REPowerEU: Renewables industry calls for ‘bolder action’ on cleantech innovation
Posted 06/06/2022 13:25
Ocean Energy Europe (OEE) has signed a joint letter supporting the objectives of the REPowerEU Plan to phase out Europe’s dependency on fossil fuels faster, calling also for ‘bolder action’ on the accelerated roll-out of renewable energy.
The signatories of the joint letter – including OEE, Cleantech for Europe, Ecos, and Clean Air Task Force, among others – welcomed the REPowerEU commitments, but stressed that they believe the bolder action can be made, and specifically that concrete strategies should be put in place to accelerate the deployment of the clean technologies needed to enable a renewable-heavy energy mix.

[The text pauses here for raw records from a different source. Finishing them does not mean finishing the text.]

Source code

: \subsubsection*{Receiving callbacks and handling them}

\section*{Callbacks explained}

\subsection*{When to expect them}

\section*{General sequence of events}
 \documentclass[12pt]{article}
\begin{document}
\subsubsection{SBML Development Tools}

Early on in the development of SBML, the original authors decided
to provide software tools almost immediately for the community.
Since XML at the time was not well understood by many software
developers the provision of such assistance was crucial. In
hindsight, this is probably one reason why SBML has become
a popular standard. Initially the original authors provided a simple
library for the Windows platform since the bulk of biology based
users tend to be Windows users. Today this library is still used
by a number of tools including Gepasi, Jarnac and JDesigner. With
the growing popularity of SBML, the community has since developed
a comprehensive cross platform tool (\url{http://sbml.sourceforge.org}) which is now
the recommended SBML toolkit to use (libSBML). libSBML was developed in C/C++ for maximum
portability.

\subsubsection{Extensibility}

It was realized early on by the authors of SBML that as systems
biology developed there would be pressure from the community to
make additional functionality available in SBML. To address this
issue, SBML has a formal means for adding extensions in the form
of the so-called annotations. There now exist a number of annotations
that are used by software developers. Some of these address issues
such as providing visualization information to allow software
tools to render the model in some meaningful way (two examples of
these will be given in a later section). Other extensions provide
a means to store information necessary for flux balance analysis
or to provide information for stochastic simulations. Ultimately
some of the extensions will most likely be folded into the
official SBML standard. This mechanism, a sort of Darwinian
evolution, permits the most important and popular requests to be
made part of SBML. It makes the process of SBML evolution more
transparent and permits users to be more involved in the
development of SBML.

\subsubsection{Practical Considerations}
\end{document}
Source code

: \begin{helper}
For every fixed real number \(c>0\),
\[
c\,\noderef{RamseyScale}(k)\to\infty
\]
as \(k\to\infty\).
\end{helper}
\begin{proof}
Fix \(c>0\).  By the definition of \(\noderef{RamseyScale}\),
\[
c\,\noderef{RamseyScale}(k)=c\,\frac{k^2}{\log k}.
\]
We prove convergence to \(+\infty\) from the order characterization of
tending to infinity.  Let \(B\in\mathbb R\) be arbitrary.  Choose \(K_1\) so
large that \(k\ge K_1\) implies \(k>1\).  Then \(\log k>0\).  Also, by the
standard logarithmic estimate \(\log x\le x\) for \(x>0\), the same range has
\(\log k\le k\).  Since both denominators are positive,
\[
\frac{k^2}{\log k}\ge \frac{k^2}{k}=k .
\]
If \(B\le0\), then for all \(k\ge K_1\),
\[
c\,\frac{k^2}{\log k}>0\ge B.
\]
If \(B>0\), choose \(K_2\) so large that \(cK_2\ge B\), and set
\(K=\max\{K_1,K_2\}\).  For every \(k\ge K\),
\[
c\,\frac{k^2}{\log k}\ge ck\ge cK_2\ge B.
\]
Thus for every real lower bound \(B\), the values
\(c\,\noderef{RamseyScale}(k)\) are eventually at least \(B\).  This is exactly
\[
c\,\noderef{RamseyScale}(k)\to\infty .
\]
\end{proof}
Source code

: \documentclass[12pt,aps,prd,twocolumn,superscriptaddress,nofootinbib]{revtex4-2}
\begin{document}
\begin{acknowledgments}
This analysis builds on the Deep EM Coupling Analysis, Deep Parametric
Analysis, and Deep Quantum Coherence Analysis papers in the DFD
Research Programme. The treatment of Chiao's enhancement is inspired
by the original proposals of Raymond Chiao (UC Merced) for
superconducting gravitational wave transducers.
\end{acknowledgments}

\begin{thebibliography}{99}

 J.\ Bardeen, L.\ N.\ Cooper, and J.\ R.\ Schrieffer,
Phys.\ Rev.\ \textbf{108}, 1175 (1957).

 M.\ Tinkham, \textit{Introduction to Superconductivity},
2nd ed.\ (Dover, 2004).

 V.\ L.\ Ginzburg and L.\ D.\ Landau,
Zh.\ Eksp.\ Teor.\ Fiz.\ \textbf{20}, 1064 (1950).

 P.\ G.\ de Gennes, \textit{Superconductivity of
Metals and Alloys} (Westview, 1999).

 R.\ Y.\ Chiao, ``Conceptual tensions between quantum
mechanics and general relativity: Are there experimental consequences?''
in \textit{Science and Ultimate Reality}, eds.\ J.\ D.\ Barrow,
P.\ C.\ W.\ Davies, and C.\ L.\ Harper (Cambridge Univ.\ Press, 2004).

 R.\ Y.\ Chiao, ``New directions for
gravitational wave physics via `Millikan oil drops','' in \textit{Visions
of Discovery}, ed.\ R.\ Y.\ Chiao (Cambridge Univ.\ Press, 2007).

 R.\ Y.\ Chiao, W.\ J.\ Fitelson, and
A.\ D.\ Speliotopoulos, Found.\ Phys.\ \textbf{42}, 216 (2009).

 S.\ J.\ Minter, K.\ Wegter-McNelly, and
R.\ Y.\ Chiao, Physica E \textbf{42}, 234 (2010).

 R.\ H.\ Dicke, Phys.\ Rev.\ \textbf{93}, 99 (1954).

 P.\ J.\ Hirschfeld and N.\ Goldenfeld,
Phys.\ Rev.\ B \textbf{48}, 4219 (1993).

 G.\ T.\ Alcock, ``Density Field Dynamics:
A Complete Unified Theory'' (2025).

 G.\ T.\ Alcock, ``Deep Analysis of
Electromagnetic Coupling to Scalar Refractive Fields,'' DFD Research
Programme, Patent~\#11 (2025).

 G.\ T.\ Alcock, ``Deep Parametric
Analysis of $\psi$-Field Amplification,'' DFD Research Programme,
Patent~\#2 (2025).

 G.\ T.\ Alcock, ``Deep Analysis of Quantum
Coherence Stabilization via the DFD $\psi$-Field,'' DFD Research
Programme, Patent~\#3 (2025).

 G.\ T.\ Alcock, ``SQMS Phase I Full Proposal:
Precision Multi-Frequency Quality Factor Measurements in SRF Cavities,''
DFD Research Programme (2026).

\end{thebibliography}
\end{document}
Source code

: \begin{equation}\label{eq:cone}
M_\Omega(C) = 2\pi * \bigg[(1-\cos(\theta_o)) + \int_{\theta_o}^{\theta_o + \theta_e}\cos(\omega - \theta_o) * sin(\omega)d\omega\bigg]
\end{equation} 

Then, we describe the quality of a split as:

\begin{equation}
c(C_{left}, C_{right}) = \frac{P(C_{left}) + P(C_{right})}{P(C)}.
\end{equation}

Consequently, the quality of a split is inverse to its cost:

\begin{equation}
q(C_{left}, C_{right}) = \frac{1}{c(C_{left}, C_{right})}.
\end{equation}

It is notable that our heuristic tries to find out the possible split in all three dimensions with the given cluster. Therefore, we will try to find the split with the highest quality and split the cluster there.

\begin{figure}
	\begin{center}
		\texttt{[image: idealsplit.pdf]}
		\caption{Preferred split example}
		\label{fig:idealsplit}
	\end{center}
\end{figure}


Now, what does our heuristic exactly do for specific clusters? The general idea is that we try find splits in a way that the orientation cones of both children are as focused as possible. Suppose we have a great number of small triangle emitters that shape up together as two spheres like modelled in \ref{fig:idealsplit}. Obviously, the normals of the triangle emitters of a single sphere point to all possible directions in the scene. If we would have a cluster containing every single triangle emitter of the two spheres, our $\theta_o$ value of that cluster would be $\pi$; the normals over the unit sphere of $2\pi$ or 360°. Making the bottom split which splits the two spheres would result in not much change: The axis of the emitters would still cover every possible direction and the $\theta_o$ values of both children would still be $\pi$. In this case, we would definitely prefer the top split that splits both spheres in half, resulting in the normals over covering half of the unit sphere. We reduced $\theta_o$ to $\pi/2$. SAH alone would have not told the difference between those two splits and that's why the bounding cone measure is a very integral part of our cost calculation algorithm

According to the organizations, the increased 2030 renewables targets, a new strategy to double solar photovoltaic capacity by 2025, the simplification of permitting for major renewable projects with ‘go-to’ areas, and a legal obligation to install solar panels on new buildings are all strong drivers of innovation in the delivery of onsite and utility scale renewable generation as part of the REPowerEU.
“This urgent increase in renewable power is a cornerstone in the delivery of REPowerEU’s target of 10 million tonnes of domestic renewable hydrogen production by 2030, to replace natural gas, coal and oil in hard-to-electrify industries and transport such as aviation and shipping. Additional funding for hydrogen storage infrastructure and research through REPowerEU is also welcome,” the signatories of the letter said.
However, the organizations have called on bolder action on long-duration energy storage, innovative renewables and smart grid technologies, which could benefit from clear and binding targets, stating the following:
- Concrete strategies should be put in place to accelerate the deployment of the clean technologies needed to enable a renewable-heavy energy mix. Long-duration energy storage, innovative renewables and smart grid technologies in particular need clear and binding targets.
- Financing the transition should not come at the expense of the Climate Law. Selling additional ETS allowances does jeopardize that and introduces an instability in the carbon price just as businesses are reacting to new long-term signals. The use of the ETS Market Stability Reserve as a funding source is likely to increase emissions, undermine the credibility of the ETS, reduce the carbon price, and create market unpredictability and thereby disincentivize clean technology investments and climate innovation.
- The REPowerEU plan still over-relies on building new fossil fuel infrastructure and yet research by E3G, RAP, Bellona and Ember, clearly shows that this is not needed and will create stranded assets in our net-zero emissions future.